Chinese toymakers seek expansion in Japan as Tokyo Toy Show opens
From intricate miniature houses to a variety of musical educational devices, Chinese toymakers showcased their best-selling products at the International Tokyo Toy Show on Thursday as they sought to expand their presence in the Japanese market.
The exhibition booth of Robotime Technology (Suzhou) Co., Ltd., a Chinese toy company that designs and produces 3D wooden puzzles and miniature houses, featured a variety of delicately crafted miniature houses in different scenarios and beautifully designed music boxes, which attracted the attention of potential buyers.
The toymaker made a foray into the Japanese market in 2018, and this was its third display at the Tokyo Toy Show.
"We had a good start in the Japanese market, but our progress stagnated because of the COVID-19 pandemic. Hopefully, this year's toy show will help us get a breakthrough in the Japanese market," the company's sales manager Juidy Dong told Xinhua.
The International Tokyo Toy Show, which runs from Thursday to Sunday, is expected to bring together 156 firms worldwide to exhibit their latest products to an estimated 90,000 visitors.
Many Chinese exhibitors came from China's "toy capital," the Chenghai District of Shantou, home to over 10,000 toy companies, in south China's Guangdong province.
Shantou-based Guangdong Baoli Cultural Development Co., LTD., producing music educational toys for infants, had participated in the Tokyo Toy Show for years as the Japanese toy market was too big to ignore.

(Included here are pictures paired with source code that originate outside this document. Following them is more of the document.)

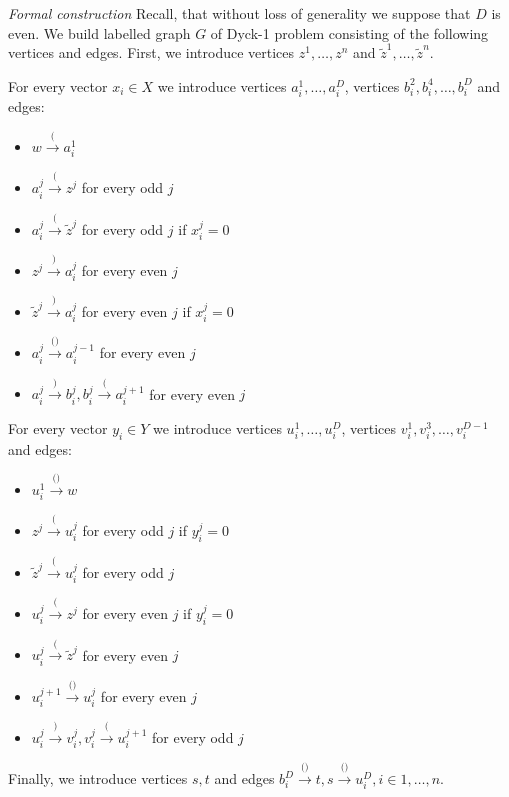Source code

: \documentclass{amsart}
\begin{document}
	\emph{Formal construction} Recall, that without loss of generality we suppose that $D$ is even. We build labelled graph $G$ of Dyck-1 problem consisting of the following vertices and edges. First, we introduce vertices $z^1, \ldots, z^{n}$ and $\tilde{z}^1, \ldots, \tilde{z}^n$.
	
	For every vector $x_i \in X$ we introduce vertices $a_i^1, \ldots, a_i^D$, vertices $b_i^2, b_i^4, \ldots, b_i^D$ and edges:
	
	\begin{itemize}
		\item $w \xrightarrow{\text{(}} a_i^1$
		\item $a_i^j \xrightarrow{\text{(}} z^j$ for every odd $j$
		\item $a_i^j \xrightarrow{\text{(}} \tilde{z}^j$ for every odd $j$ if $x_i^j = 0$
		\item $z^j \xrightarrow{\text{)}} a_i^j$ for every even $j$
		\item $\tilde{z}^j \xrightarrow{\text{)}} a_i^j$ for every even $j$ if $x_i^j = 0$
		\item $a_i^{j} \xrightarrow{\text{()}} a_i^{j - 1}$ for every even $j$
		\item $a_i^{j} \xrightarrow{\text{)}} b_i^{j}, b_i^{j} \xrightarrow{\text{(}} a_i^{j+1}$ for every even $j$
	\end{itemize}

	For every vector $y_i \in Y$ we introduce vertices $u_i^1, \ldots, u_i^D$, vertices $v_i^1, v_i^3, \ldots, v_i^{D - 1}$ and edges:
	
	\begin{itemize}
		\item $u_i^1 \xrightarrow{\text{()}} w$
		\item $z^j \xrightarrow{\text{(}} u_i^j$ for every odd $j$ if $y_i^j = 0$
		\item $\tilde{z}^j \xrightarrow{\text{(}} u_i^j$ for every odd $j$
		\item $u_i^j \xrightarrow{\text{(}} z^j$ for every even $j$ if $y_i^j = 0$
		\item $u_i^j \xrightarrow{\text{(}} \tilde{z}^j$ for every even $j$
		\item $u_i^{j+1} \xrightarrow{\text{()}} u_i^{j}$ for every even $j$
		\item $u_i^{j} \xrightarrow{\text{)}} v_i^{j}, v_i^{j} \xrightarrow{\text{(}} u_i^{j+1}$ for every odd $j$
	\end{itemize}

	Finally, we introduce vertices $s, t$ and edges $b_i^{D} \xrightarrow{\text{()}} t, s \xrightarrow{\text{()}} u_i^{D}, i \in 1, \ldots, n$.
	
\end{document}
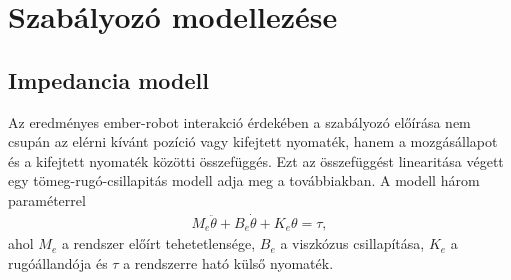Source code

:\chapter{Szabályozó modellezése}\label{chap:controller}

\section{Impedancia modell}
Az eredményes ember-robot interakció érdekében a szabályozó előírása nem csupán 
az elérni kívánt pozíció vagy kifejtett nyomaték, hanem a mozgásállapot és a kifejtett
nyomaték közötti összefüggés. Ezt az összefüggést linearitása végett egy 
tömeg-rugó-csillapitás modell adja meg a továbbiakban. A modell három paraméterrel
\begin{align}
    M_e \ddot \theta + B_e \dot \theta + K_e \theta = \tau,
\end{align}
ahol $M_e$ a rendszer előírt tehetetlensége, $B_e$ a viszkózus csillapítása, $K_e$ a rugóállandója 
és $\tau$ a rendszerre ható külső nyomaték.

"We want to expand our presence in Japan as it is a mature and big market," said Lisa Chen, head of the company.
According to data from the Japan Toy Association, the country's toy market size went up 106.7 percent year-on-year to 952.5 billion yen (US$6.8 billion) for Japan's 2022-23 fiscal year from April 1, 2022 to March 31, 2023.

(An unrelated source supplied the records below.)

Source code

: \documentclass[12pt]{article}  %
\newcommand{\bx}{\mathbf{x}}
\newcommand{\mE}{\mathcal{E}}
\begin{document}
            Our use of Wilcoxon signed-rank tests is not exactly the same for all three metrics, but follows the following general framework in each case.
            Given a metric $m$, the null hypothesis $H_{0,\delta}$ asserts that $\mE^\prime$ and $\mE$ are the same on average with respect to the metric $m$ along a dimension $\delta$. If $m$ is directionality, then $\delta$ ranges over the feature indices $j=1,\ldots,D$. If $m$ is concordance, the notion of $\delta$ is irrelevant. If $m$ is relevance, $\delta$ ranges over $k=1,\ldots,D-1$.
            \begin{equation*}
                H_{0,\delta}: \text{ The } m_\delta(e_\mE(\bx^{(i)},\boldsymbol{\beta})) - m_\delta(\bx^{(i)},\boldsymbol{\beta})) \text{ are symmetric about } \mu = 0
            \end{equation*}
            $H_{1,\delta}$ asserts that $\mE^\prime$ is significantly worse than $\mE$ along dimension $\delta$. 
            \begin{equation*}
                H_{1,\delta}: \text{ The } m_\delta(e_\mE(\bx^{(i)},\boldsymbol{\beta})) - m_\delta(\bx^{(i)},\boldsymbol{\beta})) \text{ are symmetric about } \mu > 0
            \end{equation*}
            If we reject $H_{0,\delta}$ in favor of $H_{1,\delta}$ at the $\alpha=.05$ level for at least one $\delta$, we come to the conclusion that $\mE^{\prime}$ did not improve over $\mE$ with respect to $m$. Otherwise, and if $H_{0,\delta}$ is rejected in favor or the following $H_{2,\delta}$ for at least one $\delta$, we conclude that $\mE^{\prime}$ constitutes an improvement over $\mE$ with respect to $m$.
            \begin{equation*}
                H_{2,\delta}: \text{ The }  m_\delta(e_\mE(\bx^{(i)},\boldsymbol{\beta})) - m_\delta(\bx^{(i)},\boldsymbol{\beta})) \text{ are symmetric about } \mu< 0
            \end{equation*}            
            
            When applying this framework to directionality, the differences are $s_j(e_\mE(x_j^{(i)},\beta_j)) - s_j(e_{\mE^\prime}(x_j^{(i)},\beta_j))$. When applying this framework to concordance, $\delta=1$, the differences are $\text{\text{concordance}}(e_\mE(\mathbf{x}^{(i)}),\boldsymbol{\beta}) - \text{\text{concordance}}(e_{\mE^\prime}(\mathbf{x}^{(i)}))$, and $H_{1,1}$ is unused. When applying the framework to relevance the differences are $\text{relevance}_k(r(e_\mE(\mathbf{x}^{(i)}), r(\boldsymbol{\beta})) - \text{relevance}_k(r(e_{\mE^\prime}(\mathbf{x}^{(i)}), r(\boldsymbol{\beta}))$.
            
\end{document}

"As users of long-selling brands span over two or three generations, the adult market of toys sees an increasing outspread. We believe the toy market has the potential for further expansion despite the declining birth rate," noted the report by the association.
The Japanese toy market is strict when it comes to quality and preference for local brands, making it a challenging market to enter.
Through the market entry and expansion in Japan, the Chinese toymaker could learn and grow along the process as the market emphasis on quality will make their products better and more competitive in the global market, noted Chen.
Although Japan's toy market is highly competitive, Dong said Robotime remained confident in its ability to thrive in the country due to its commitment to originality, a strong research and development team and a continuous stream of new products.